ARM

Software Column

by Allen McLean, RN, MN, MSc, PhD(c)

Allen is currently a PhD Candidate in Health Sciences at the University of Saskatchewan (Saskatoon) in the Computational Epidemiology and Public Health Informatics Lab. His research interests include the development of computer modeling and simulation software for addressing health systems challenges, chronic diseases and health inequities at the population level, as well as mobile technologies applied in long-term care facilities. Allen previously attended the University of Victoria earning an MN and MSc (Health Information Science) in a unique dual degree program for Nursing Informatics professionals. Allen has over 20 years’ experience in healthcare as an ultrasound technologist, clinical educator, team leader and community health RN.

Citation: McLean, A. (2020). ARM. Software Column.
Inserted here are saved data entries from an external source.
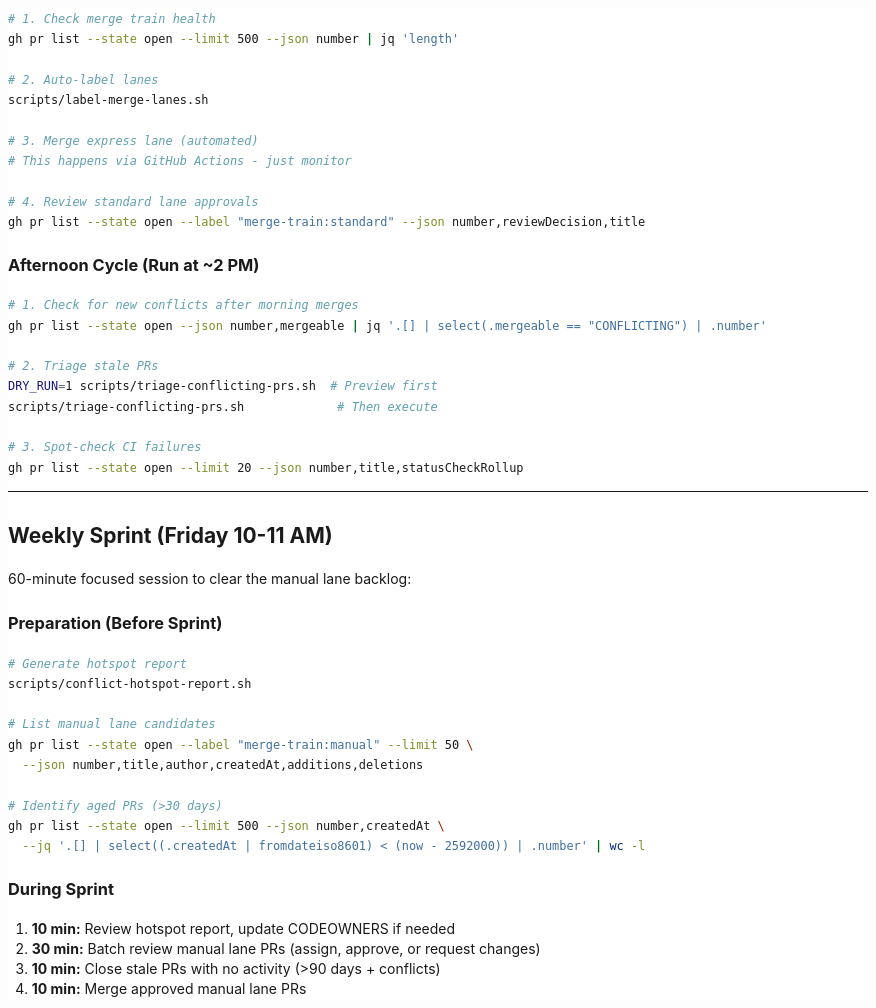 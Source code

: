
 ```bash
# 1. Check merge train health
gh pr list --state open --limit 500 --json number | jq 'length'

# 2. Auto-label lanes
scripts/label-merge-lanes.sh

# 3. Merge express lane (automated)
# This happens via GitHub Actions - just monitor

# 4. Review standard lane approvals
gh pr list --state open --label "merge-train:standard" --json number,reviewDecision,title
```

### Afternoon Cycle (Run at ~2 PM)

```bash
# 1. Check for new conflicts after morning merges
gh pr list --state open --json number,mergeable | jq '.[] | select(.mergeable == "CONFLICTING") | .number'

# 2. Triage stale PRs
DRY_RUN=1 scripts/triage-conflicting-prs.sh  # Preview first
scripts/triage-conflicting-prs.sh             # Then execute

# 3. Spot-check CI failures
gh pr list --state open --limit 20 --json number,title,statusCheckRollup
```

---

## Weekly Sprint (Friday 10-11 AM)

60-minute focused session to clear the manual lane backlog:

### Preparation (Before Sprint)

```bash
# Generate hotspot report
scripts/conflict-hotspot-report.sh

# List manual lane candidates
gh pr list --state open --label "merge-train:manual" --limit 50 \
  --json number,title,author,createdAt,additions,deletions

# Identify aged PRs (>30 days)
gh pr list --state open --limit 500 --json number,createdAt \
  --jq '.[] | select((.createdAt | fromdateiso8601) < (now - 2592000)) | .number' | wc -l
```

### During Sprint

1. **10 min:** Review hotspot report, update CODEOWNERS if needed
2. **30 min:** Batch review manual lane PRs (assign, approve, or request changes)
3. **10 min:** Close stale PRs with no activity (>90 days + conflicts)
4. **10 min:** Merge approved manual lane PRs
Canadian Journal of Nursing Informatics, 15(3). https://cjni.net/journal/?p=8100

COLUMN

Most smartphones or tablets run on ARM processors, using RISC (Reduced Instruction Set Computer) architecture. Most laptop and desktop computers will be running on x86 processors, using CISC (Complex Instruction Set Computer) architecture – most often designed by Intel or AMD (Advanced Micro Devices Inc.). Interesting, but what does that mean for nurses working in nursing/health informatics?
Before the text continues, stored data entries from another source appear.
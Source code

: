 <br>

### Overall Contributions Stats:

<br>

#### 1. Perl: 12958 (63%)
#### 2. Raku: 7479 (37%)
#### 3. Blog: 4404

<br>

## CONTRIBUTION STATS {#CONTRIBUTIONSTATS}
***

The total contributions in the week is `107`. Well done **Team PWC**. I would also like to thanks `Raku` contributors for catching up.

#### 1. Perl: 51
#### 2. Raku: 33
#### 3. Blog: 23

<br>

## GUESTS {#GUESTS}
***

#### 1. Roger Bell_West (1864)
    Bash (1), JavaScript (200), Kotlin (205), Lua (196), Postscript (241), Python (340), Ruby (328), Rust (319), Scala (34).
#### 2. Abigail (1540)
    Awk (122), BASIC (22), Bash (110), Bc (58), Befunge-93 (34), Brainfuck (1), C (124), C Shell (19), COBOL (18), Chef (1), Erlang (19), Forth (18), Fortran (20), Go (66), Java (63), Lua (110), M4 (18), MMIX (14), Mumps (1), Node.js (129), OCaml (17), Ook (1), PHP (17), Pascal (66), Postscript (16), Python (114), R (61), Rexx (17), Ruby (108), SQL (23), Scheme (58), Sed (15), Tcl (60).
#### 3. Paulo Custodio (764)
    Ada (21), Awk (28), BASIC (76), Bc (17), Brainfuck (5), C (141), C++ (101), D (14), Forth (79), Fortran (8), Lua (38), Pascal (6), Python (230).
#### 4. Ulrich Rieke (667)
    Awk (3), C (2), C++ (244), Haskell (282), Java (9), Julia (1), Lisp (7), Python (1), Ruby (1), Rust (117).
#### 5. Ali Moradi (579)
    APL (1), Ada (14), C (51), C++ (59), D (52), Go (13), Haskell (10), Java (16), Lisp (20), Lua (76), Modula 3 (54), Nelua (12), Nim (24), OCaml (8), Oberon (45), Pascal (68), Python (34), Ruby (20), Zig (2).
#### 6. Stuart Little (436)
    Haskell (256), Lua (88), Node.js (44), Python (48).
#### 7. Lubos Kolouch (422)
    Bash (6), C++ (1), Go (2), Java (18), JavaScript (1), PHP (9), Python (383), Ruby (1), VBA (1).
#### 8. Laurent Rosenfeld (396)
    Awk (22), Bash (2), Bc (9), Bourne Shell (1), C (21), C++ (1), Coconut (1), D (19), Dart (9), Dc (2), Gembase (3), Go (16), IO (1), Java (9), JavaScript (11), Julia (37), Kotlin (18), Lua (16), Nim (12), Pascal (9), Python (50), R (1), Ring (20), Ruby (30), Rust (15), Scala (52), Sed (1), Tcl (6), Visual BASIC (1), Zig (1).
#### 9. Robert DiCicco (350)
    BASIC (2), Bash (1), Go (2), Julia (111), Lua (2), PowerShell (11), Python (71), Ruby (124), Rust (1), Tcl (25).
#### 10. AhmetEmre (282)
For the first time we are beginning to see computer manufacturers build (or commit to delivering) laptop and desktop machines using ARM processors instead of those based on the x86 architecture. For example, Apple is overhauling its Mac computers with its own ARM chips, close cousins to those it designs for its iPhones and iPads. Moving away from the Intel processors it’s used for the last 14 years is a historic change that certainly disrupts software developers, but is a move designed to produce computers that deliver better performance, cooler operating temperatures, and much longer battery life. This could have significant ramifications for any nurse looking to upgrade to a new computer over the next few years – specifically with app and software support.
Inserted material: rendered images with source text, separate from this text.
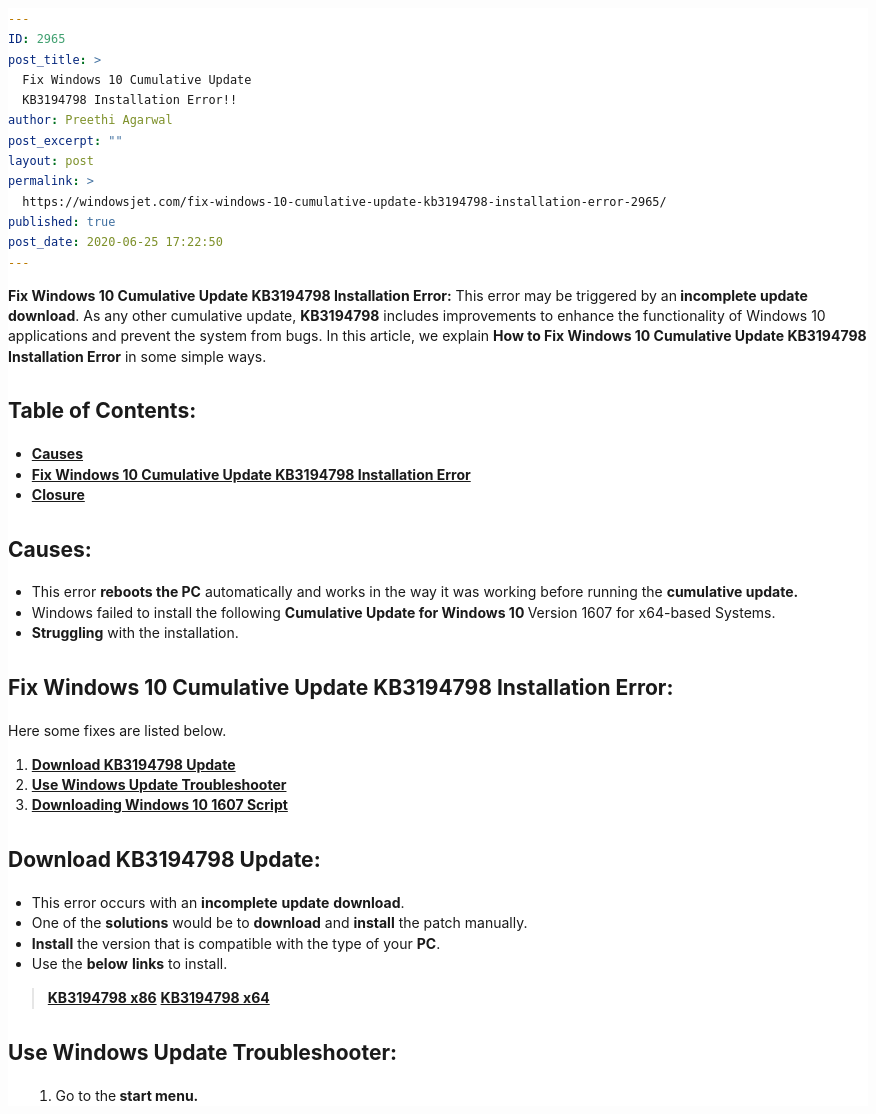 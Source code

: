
 ```yaml
---
ID: 2965
post_title: >
  Fix Windows 10 Cumulative Update
  KB3194798 Installation Error!!
author: Preethi Agarwal
post_excerpt: ""
layout: post
permalink: >
  https://windowsjet.com/fix-windows-10-cumulative-update-kb3194798-installation-error-2965/
published: true
post_date: 2020-06-25 17:22:50
---
```

<strong><span class="dropcap">F</span>ix Windows 10 Cumulative Update KB3194798 Installation Error:</strong> This error may be triggered by an<strong> incomplete update download</strong>. As any other cumulative update, <strong>KB3194798</strong> includes improvements to enhance the functionality of Windows 10 applications and prevent the system from bugs. In this article, we explain <strong>How to Fix Windows 10 Cumulative Update KB3194798 Installation Error</strong> in some simple ways.
<h2>Table of Contents:</h2>
<ul>
 	<li><a href="#1"><strong>Causes</strong></a></li>
 	<li><a href="#2"><strong>Fix Windows 10 Cumulative Update KB3194798 Installation Error</strong></a></li>
 	<li><a href="#3"><strong>Closure</strong></a></li>
</ul>
<h2 id="1">Causes:</h2>
<ul>
 	<li>This error <strong>reboots the PC</strong> automatically and works in the way it was working before running the <strong>cumulative update.</strong></li>
 	<li>Windows failed to install the following <strong>Cumulative Update for Windows 10 </strong>Version 1607 for x64-based Systems.</li>
 	<li><strong>Struggling</strong> with the installation.</li>
</ul>
<h2 id="2">Fix Windows 10 Cumulative Update KB3194798 Installation Error:</h2>
Here some fixes are listed below.
<ol>
 	<li><a href="#4"><strong>Download KB3194798 Update</strong></a></li>
 	<li><a href="#5"><strong>Use Windows Update Troubleshooter</strong></a></li>
 	<li><a href="#6"><strong>Downloading Windows 10 1607 Script</strong></a></li>
</ol>
<h2 id="4">Download KB3194798 Update:</h2>
<ul>
 	<li>This error occurs with an <strong>incomplete</strong> <strong>update</strong> <strong>download</strong>.</li>
 	<li>One of the <strong>solutions</strong> would be to <strong>download</strong> and <strong>install</strong> the patch manually.</li>
 	<li><strong>Install</strong> the version that is compatible with the type of your <strong>PC</strong>.</li>
 	<li>Use the <strong>below</strong> <strong>links</strong> to install.</li>
</ul>
<blockquote><a href="http://download.windowsupdate.com/d/msdownload/update/software/secu/2016/10/windows10.0-kb3194798-x86_30ca81056fa468110773767f5b3de65711809c90.msu"><strong>KB3194798 x86</strong></a>
<a href="http://download.windowsupdate.com/c/msdownload/update/software/secu/2016/10/windows10.0-kb3194798-x64_8bc6befc7b3c51f94ae70b8d1d9a249bb4b5e108.msu"><strong>KB3194798 x64</strong></a></blockquote>
<h2 id="5">Use Windows Update Troubleshooter:</h2>
<ol>
 	<li style="list-style-type: none;">
<ol>
 	<li>Go to the<strong> start menu.</strong></li> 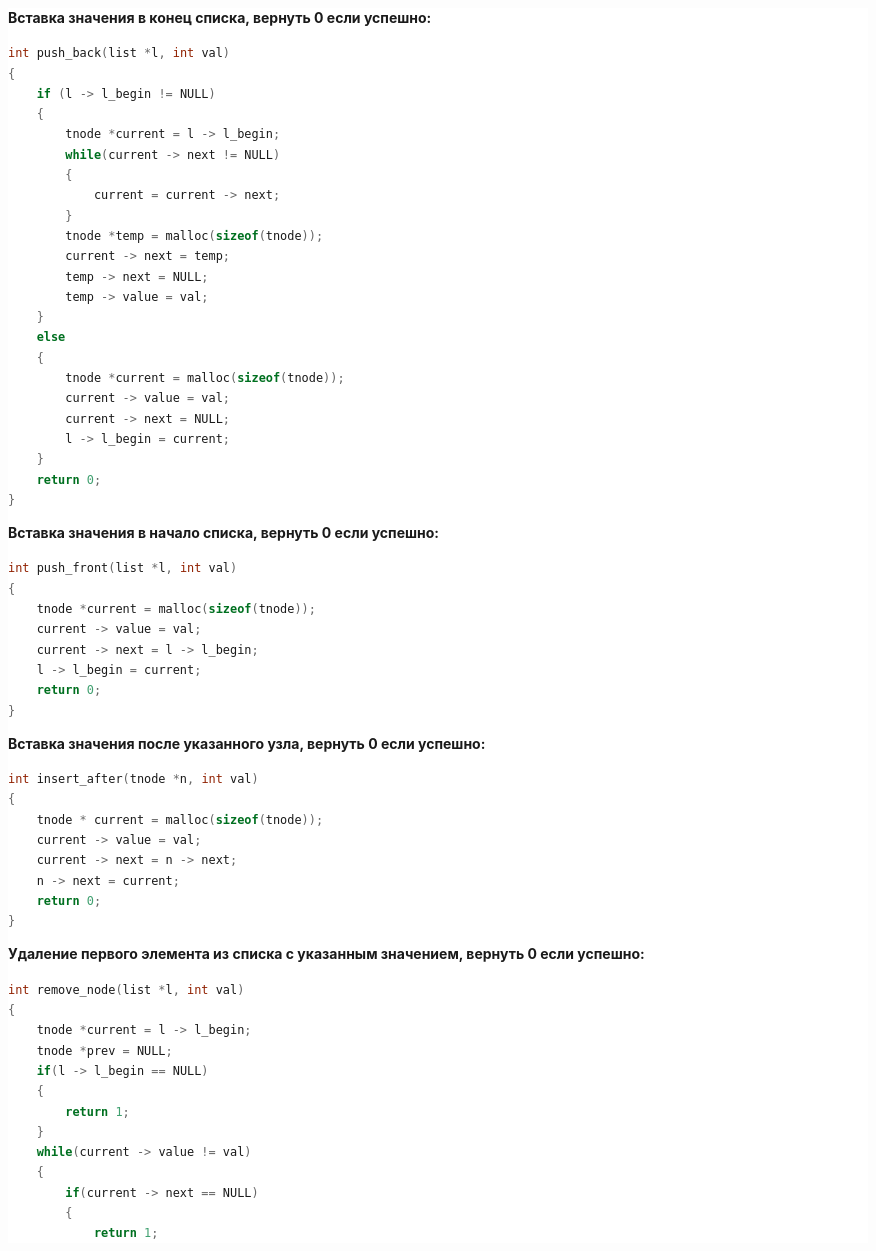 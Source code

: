 __Вставка значения в конец списка, вернуть 0 если успешно:__
```c
int push_back(list *l, int val)
{
    if (l -> l_begin != NULL)
    {
        tnode *current = l -> l_begin;
        while(current -> next != NULL)
        {
            current = current -> next;
        }
        tnode *temp = malloc(sizeof(tnode));
        current -> next = temp;
        temp -> next = NULL;
        temp -> value = val;
    }
    else
    {
        tnode *current = malloc(sizeof(tnode));
        current -> value = val;
        current -> next = NULL;
        l -> l_begin = current;
    }
    return 0;
}
```

__Вставка значения в начало списка, вернуть 0 если успешно:__
```c
int push_front(list *l, int val)
{
    tnode *current = malloc(sizeof(tnode));
    current -> value = val;
    current -> next = l -> l_begin;
    l -> l_begin = current;
    return 0;
}
```

__Вставка значения после указанного узла, вернуть 0 если успешно:__
```c
int insert_after(tnode *n, int val)
{
    tnode * current = malloc(sizeof(tnode));
    current -> value = val;
    current -> next = n -> next;
    n -> next = current;
    return 0;
}
```

__Удаление первого элемента из списка с указанным значением, вернуть 0 если успешно:__
```c
int remove_node(list *l, int val)
{
    tnode *current = l -> l_begin;
    tnode *prev = NULL;
    if(l -> l_begin == NULL)
    {
        return 1;
    }
    while(current -> value != val)
    {
        if(current -> next == NULL)
        {
            return 1;
```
First a little background information – a 64-bit processor is more capable than a 32-bit processor, because it can handle more data at once. A 64-bit processor is capable of storing more computational values, including memory addresses, which means it is able to access over four billion times the physical memory of a 32-bit processor. Currently, ARM processors can only run 64-bit applications that have a version built specifically for ARM processors. ARM processors can run 32-bit applications based on the x86 architecture, and fortunately many developers offer 32-bit versions of their applications along with their full 64-bit versions. Google Chrome, Mozilla Firefox, WhatsApp desktop, and Slack for Windows are just a few programs with 32-bit options. However, the 32-bit versions often run much slower, and many popular software programs such as Adobe Suite, Premiere Pro CS5, and After Effects CS5 are only offered in a 64-bit version. Emulation is a possible solution, but performance typically suffers greatly.

Challenges

64-bit (x64) apps won’t work. You’ll need 64-bit (ARM64) apps, 32-bit (ARM32) apps, or 32-bit (x86) apps. You can usually find 32-bit (x86) versions of apps, but some app developers only offer 64-bit applications.

Drivers for hardware, games and apps will only work if they’re designed for an ARM-based device. Drivers are software programs that communicate with hardware devices – they are commonly used for antivirus and antimalware software, printing or PDF software, assistive technologies, CD and DVD utilities, and virtualization software. If a driver does not work, the app or hardware that relies on it won’t work either (at least not fully).

Certain games won’t work. Games and apps won’t work if they use a version of OpenGL greater than 1.1, or if they rely on “anti-cheat” drivers that haven’t been made for ARM-based devices. This may seem trivial, however there is a branch of computer science – serious games, that studies the use of games for purposes other than entertainment, for example in healthcare.

Given these limitations, why are computer manufacturers eager to make the switch to ARM processors? ARM chips are cheaper, smaller, use much less power, work faster, and prolong battery life – among other benefits (GeeksforGeeks, 2020). Also, computationally intensive programming such as that seen with machine-learning and simulation will benefit greatly from the use of ARM processors. Based on the many benefits offered by ARM chips, experts agree the switch to ARM processors in laptop and desktop computers is inevitable, though the x86 architecture will be with us for many years to come. In summary, nurses working in informatics or research should be careful to ensure their mission-critical legacy apps and software will run on these new systems before making the switch.